Stored data:
=====
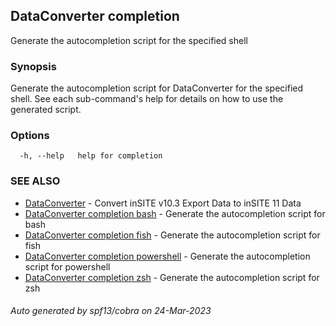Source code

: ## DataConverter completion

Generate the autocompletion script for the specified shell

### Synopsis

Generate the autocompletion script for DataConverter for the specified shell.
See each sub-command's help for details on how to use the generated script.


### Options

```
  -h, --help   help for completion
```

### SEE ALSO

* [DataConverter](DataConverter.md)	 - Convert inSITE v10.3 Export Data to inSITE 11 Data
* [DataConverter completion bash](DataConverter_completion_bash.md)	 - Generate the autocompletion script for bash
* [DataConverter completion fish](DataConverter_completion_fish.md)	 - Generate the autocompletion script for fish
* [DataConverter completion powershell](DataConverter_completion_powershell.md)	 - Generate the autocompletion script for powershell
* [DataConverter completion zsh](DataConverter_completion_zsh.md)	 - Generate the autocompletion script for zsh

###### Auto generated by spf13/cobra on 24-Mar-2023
=====
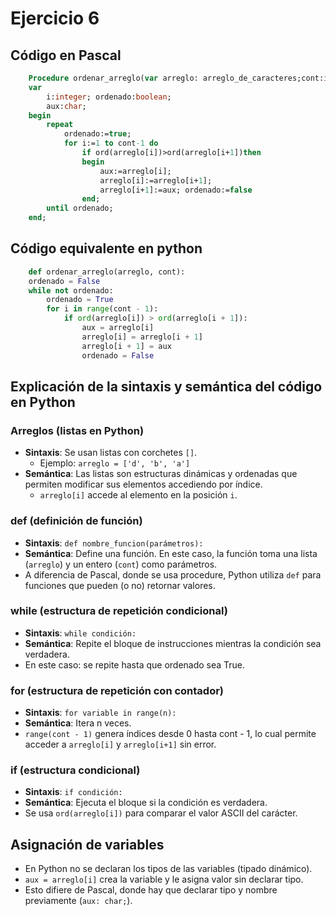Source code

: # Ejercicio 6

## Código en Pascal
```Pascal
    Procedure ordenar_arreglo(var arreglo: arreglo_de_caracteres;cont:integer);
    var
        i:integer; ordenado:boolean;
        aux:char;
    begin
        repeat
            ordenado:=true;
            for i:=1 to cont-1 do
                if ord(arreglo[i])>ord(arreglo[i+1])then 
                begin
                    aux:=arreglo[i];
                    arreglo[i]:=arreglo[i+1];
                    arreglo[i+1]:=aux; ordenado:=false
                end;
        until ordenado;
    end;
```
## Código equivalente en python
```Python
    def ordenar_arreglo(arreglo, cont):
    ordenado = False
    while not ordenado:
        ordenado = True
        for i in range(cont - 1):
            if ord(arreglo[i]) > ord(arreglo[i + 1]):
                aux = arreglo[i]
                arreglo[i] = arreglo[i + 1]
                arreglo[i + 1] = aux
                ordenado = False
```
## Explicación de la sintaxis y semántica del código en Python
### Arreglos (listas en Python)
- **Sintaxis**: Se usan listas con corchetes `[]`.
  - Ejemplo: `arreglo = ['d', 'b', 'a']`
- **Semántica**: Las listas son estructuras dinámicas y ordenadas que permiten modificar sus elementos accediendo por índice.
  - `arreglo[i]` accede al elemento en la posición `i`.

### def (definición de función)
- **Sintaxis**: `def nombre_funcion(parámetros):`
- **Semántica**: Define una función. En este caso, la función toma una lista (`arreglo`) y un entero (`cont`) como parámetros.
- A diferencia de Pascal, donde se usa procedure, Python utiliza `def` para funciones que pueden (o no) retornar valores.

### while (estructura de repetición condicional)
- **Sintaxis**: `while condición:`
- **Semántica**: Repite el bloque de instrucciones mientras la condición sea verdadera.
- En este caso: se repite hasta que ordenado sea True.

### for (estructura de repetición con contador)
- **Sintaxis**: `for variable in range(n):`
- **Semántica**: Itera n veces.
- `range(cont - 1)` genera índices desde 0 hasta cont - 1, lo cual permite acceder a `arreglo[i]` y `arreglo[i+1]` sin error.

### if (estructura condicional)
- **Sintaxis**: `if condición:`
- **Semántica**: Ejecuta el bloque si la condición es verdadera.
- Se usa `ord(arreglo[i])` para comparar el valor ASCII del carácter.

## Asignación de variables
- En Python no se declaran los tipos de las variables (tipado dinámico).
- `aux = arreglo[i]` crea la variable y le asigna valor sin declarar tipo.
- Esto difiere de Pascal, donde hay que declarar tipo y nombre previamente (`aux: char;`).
=====
[TASK BRIEF]:
Scan the records for the string "parámetros" and show every line that contains it.

[ANSWER TO THE EXERCISE]:
- **Sintaxis**: `def nombre_funcion(parámetros):`
- **Semántica**: Define una función. En este caso, la función toma una lista (`arreglo`) y un entero (`cont`) como parámetros.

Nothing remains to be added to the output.